Anche altri hanno avuto problemi, due li hanno fermati mentre 
uscivano da una gelateria e gli hanno dato l’espulsione, un altro l’hanno 
arrestato perché rubava.» 
 
La famiglia di Jorge cerca di fermare una deriva che alla lunga può 
diventare pericolosa, ma nonostante gli sforzi non ci riesce.  
 
«I miei mi hanno messo alle strette. Avevano paura che finissi 
male, è logico sono i miei genitori; però io continuavo a dire che non avevo 
chiesto io di venire qua, che mi avevano fatto venire a perdere del tempo, a 
sprecare la vita e che volevo tornare a casa.» 
 
Sarà una disgrazia, la morte improvvisa del nonno, e la decisione 
della nonna – «la nonna è giovane, ha quarantacinque anni ed è in gamba» - di 
raggiungere la famiglia in Italia, a salvare la situazione. 
 
«È arrivata e ha preso in mano la famiglia. Io ho cominciato a 
venire con lei alla scuola d’italiano, mi sembrava strano andare a scuola 
insieme a mia nonna, ma era divertente.

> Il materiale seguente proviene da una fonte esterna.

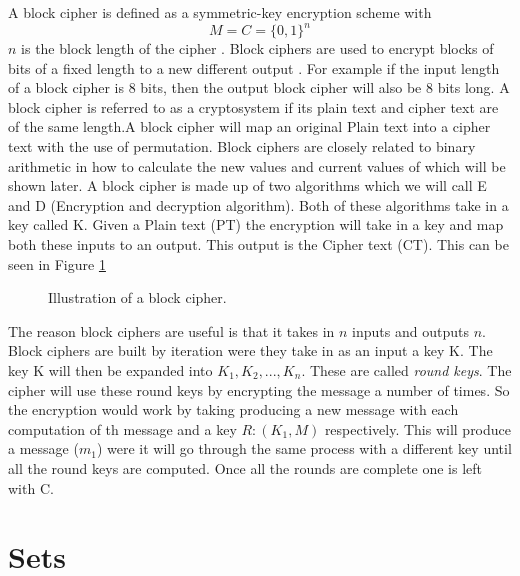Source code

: \documentclass[11pt,a4paper]{report}
\begin{document}
A block cipher is defined as a symmetric-key encryption scheme with
\begin{displaymath}
 M = C = \{0,1\}^{n}
\end{displaymath}
 $n$ is the block length of the cipher \cite{DBLP:series/isc/DelfsK07}. Block ciphers are used to encrypt blocks of bits of a fixed length to a new different output \cite{DBLP:books/sp/Buchmann02}. For example if the input length of a block cipher is 8 bits, then the output block cipher will also be 8 bits long. A block cipher is referred to as a cryptosystem if its plain text and cipher text are of the same length.A block cipher will map an original Plain text into a cipher text with the use of permutation. Block ciphers are closely related to binary arithmetic in how to calculate the new values and current values of which will be shown later.
A block cipher is made up of two algorithms which we will call E and D (Encryption and decryption algorithm). Both of these algorithms take in a key called K. Given a Plain text (PT) the encryption will take in a key and map both these inputs to an output. This output is the Cipher text (CT). This can be seen in Figure \ref*{fig:2.2.1}


\begin{figure}[H]
\centering
\caption{Illustration of a block cipher.}
\label{fig:2.2.1}
\end{figure}



The reason block ciphers are useful is that it takes in $n$ inputs and outputs $n$. Block ciphers are built by iteration were they take in as an input a key K. The key K will then be expanded into $K_{1}, K_{2},..., K_{n}$. These are called \emph{round keys}. The cipher will use these round keys by encrypting the message a number of times. So the encryption would work by taking producing a new message with each computation of th message and a key $R: (K_{1}, M)$ respectively. This will produce a message ($m_{1}$) were it will go through the same process with a different key until all the round keys are computed. Once all the rounds are complete one is left with C.

\section{Sets}
\label{sec:sets}
\end{document}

Dopo un po’ ho trovato lavoro in 
un ristorante e tutto ha cominciato a girare meglio, adesso siamo tutti 
regolari.» 
 
Il ruolo della famiglia si conferma determinante, ribadendo che in 
una certa fascia d’età ci vuole poco (o moltissimo, secondo i punti di vista) 
per fare la differenza nei percorsi di vita. 
Sarebbe bastato che Jorge fosse stato fermato per un controllo, 
magari insieme a qualche suo amico della pandilla, per trovarsi una vita 
segnata in modo completamente diverso.